▸ WHAT YOU HAVE TO DO: Exactly as written, transcribe the data from its opening line through the line containing "2. Everyone writes". Leave every picture out.

--- START ---

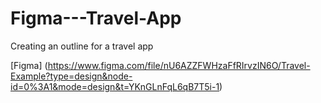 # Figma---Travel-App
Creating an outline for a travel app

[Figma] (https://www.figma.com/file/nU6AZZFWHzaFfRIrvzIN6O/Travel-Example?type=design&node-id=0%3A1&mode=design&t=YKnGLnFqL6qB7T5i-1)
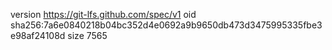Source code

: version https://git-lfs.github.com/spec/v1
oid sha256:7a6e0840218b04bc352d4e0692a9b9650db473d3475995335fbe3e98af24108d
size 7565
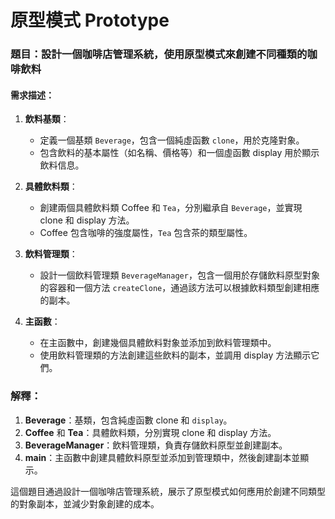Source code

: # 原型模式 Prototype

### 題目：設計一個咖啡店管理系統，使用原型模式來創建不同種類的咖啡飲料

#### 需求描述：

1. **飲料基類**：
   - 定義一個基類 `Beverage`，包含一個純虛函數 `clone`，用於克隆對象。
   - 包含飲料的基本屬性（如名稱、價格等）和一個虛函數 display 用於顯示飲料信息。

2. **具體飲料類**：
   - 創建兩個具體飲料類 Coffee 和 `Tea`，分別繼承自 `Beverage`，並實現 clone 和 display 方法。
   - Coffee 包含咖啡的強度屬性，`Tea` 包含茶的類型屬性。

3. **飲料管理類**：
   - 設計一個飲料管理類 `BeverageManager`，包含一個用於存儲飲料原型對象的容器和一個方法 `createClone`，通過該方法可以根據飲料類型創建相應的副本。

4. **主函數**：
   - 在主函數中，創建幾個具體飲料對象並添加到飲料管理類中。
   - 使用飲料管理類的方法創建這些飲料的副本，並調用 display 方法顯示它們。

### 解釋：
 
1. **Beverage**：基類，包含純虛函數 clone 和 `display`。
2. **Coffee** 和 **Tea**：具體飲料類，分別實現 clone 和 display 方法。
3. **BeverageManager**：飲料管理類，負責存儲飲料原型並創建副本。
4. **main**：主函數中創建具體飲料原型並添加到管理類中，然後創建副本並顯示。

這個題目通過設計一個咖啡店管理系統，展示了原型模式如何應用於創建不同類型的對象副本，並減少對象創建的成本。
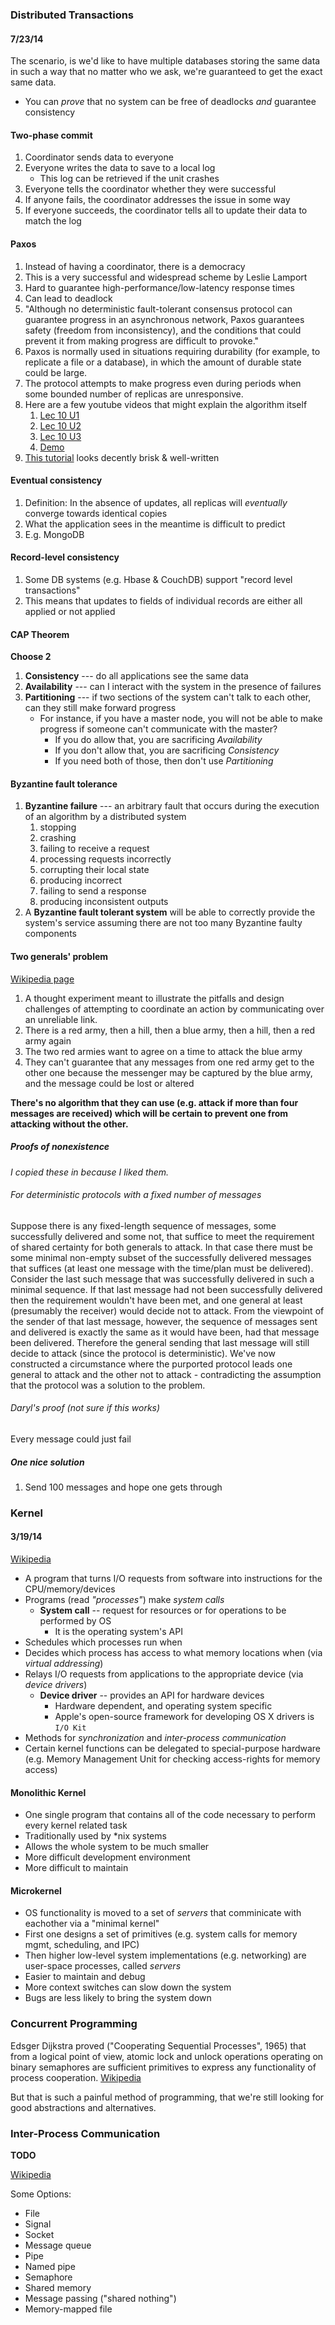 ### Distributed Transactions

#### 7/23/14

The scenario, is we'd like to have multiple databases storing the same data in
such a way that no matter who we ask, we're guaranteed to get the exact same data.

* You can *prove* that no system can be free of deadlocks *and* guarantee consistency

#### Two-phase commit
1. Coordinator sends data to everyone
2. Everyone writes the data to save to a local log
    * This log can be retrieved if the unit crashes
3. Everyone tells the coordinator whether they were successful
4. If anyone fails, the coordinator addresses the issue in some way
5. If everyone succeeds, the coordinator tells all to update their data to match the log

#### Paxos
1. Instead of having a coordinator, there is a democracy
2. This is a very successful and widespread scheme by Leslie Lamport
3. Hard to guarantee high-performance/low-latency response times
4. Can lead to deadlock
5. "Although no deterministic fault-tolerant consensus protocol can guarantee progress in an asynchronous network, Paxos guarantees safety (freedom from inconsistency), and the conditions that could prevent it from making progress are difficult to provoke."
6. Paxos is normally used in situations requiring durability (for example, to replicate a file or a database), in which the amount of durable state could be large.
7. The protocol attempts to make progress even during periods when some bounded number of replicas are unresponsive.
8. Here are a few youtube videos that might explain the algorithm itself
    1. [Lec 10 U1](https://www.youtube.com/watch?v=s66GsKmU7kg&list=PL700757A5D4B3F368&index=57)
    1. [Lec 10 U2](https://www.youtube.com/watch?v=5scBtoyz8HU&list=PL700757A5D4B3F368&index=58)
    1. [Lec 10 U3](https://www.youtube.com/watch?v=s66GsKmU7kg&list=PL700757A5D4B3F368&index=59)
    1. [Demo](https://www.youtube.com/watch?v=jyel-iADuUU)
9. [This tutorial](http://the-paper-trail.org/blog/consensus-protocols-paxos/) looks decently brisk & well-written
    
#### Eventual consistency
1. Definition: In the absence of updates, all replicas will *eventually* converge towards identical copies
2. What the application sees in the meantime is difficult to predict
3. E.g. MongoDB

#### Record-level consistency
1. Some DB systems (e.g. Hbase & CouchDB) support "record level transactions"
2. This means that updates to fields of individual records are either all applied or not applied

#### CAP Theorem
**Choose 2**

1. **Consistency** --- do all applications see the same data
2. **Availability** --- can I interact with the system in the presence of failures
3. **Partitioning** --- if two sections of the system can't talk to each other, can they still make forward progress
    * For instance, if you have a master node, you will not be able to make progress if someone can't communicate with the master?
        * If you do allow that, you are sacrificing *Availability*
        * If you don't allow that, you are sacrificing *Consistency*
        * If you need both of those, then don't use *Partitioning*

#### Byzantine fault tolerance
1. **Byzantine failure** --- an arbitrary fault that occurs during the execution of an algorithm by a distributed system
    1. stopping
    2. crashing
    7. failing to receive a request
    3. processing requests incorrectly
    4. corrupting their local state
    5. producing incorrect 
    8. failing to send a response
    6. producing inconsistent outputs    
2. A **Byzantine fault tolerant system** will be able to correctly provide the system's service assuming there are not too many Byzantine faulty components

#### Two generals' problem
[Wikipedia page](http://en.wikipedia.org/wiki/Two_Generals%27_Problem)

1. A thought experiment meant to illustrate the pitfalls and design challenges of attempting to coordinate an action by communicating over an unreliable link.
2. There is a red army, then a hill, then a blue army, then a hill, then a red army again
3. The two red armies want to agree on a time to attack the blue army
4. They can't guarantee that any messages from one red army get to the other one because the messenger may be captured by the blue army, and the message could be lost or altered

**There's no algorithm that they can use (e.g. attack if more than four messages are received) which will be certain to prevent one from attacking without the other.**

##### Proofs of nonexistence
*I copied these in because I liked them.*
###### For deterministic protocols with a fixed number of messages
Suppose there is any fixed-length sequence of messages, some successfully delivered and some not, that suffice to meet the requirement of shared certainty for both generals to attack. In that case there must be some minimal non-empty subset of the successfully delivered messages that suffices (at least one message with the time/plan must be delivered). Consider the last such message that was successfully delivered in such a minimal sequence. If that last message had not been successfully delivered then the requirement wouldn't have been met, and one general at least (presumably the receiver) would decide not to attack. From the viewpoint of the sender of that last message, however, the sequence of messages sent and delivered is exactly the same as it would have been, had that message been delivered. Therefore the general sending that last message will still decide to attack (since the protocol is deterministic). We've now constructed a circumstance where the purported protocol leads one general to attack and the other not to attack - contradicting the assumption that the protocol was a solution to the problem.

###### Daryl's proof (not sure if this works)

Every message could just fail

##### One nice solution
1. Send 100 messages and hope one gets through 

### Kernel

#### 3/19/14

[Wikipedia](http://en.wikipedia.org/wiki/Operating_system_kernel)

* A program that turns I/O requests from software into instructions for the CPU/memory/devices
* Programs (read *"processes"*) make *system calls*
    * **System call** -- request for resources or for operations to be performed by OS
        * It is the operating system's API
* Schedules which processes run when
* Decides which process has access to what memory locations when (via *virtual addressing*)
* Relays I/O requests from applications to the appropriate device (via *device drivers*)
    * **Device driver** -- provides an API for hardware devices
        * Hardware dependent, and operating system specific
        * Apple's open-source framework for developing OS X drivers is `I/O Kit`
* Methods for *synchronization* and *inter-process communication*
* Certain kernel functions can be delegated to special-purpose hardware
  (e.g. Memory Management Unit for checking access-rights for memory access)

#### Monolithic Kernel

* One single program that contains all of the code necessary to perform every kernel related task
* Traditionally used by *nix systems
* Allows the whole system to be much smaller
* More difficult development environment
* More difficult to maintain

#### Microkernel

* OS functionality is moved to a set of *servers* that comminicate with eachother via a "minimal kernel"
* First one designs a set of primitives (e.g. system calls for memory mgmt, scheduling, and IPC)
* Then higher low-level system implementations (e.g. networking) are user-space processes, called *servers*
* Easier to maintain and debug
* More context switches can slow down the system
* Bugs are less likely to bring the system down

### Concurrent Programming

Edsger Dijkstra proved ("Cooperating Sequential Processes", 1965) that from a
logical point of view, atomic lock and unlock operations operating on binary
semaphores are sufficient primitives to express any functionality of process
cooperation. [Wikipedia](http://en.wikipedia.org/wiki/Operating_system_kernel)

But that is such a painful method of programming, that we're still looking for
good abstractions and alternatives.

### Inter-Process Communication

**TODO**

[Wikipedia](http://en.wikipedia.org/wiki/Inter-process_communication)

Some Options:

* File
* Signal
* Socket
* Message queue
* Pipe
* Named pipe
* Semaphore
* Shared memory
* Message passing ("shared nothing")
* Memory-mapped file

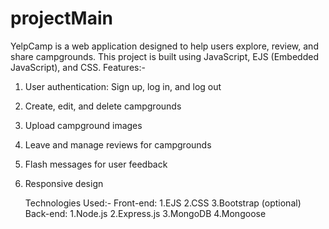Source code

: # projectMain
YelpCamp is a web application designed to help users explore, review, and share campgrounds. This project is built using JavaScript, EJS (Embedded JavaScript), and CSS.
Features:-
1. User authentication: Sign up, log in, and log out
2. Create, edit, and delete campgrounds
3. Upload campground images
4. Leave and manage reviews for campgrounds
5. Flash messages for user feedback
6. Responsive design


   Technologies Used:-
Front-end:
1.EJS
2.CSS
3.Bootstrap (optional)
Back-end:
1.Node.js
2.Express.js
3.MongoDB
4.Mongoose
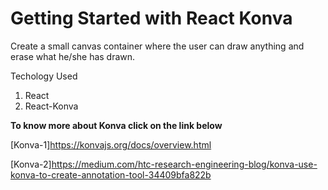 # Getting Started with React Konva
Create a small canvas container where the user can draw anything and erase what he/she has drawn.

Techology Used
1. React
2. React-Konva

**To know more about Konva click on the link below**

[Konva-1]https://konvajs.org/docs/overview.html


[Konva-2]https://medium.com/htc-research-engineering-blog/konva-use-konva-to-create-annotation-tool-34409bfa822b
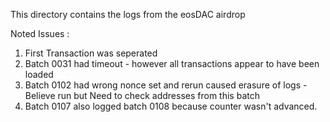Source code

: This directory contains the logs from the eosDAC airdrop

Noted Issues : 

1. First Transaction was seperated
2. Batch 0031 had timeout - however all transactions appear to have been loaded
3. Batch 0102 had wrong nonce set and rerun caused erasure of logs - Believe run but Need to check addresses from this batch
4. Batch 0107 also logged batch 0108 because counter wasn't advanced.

--- END ---

▸ RESPONSE AREA:
 # Figma---Travel-App
Creating an outline for a travel app

[Figma] (https://www.figma.com/file/nU6AZZFWHzaFfRIrvzIN6O/Travel-Example?type=design&node-id=0%3A1&mode=design&t=YKnGLnFqL6qB7T5i-1)
Source code

: version https://git-lfs.github.com/spec/v1
oid sha256:7a6e0840218b04bc352d4e0692a9b9650db473d3475995335fbe3e98af24108d
size 7565
Source code

: # 原型模式 Prototype

### 題目：設計一個咖啡店管理系統，使用原型模式來創建不同種類的咖啡飲料

#### 需求描述：

1. **飲料基類**：
   - 定義一個基類 `Beverage`，包含一個純虛函數 `clone`，用於克隆對象。
   - 包含飲料的基本屬性（如名稱、價格等）和一個虛函數 display 用於顯示飲料信息。

2. **具體飲料類**：
   - 創建兩個具體飲料類 Coffee 和 `Tea`，分別繼承自 `Beverage`，並實現 clone 和 display 方法。
   - Coffee 包含咖啡的強度屬性，`Tea` 包含茶的類型屬性。

3. **飲料管理類**：
   - 設計一個飲料管理類 `BeverageManager`，包含一個用於存儲飲料原型對象的容器和一個方法 `createClone`，通過該方法可以根據飲料類型創建相應的副本。

4. **主函數**：
   - 在主函數中，創建幾個具體飲料對象並添加到飲料管理類中。
   - 使用飲料管理類的方法創建這些飲料的副本，並調用 display 方法顯示它們。

### 解釋：
 
1. **Beverage**：基類，包含純虛函數 clone 和 `display`。
2. **Coffee** 和 **Tea**：具體飲料類，分別實現 clone 和 display 方法。
3. **BeverageManager**：飲料管理類，負責存儲飲料原型並創建副本。
4. **main**：主函數中創建具體飲料原型並添加到管理類中，然後創建副本並顯示。

這個題目通過設計一個咖啡店管理系統，展示了原型模式如何應用於創建不同類型的對象副本，並減少對象創建的成本。
 ### Distributed Transactions

#### 7/23/14

The scenario, is we'd like to have multiple databases storing the same data in
such a way that no matter who we ask, we're guaranteed to get the exact same data.

* You can *prove* that no system can be free of deadlocks *and* guarantee consistency

#### Two-phase commit
1. Coordinator sends data to everyone
2. Everyone writes the data to save to a local log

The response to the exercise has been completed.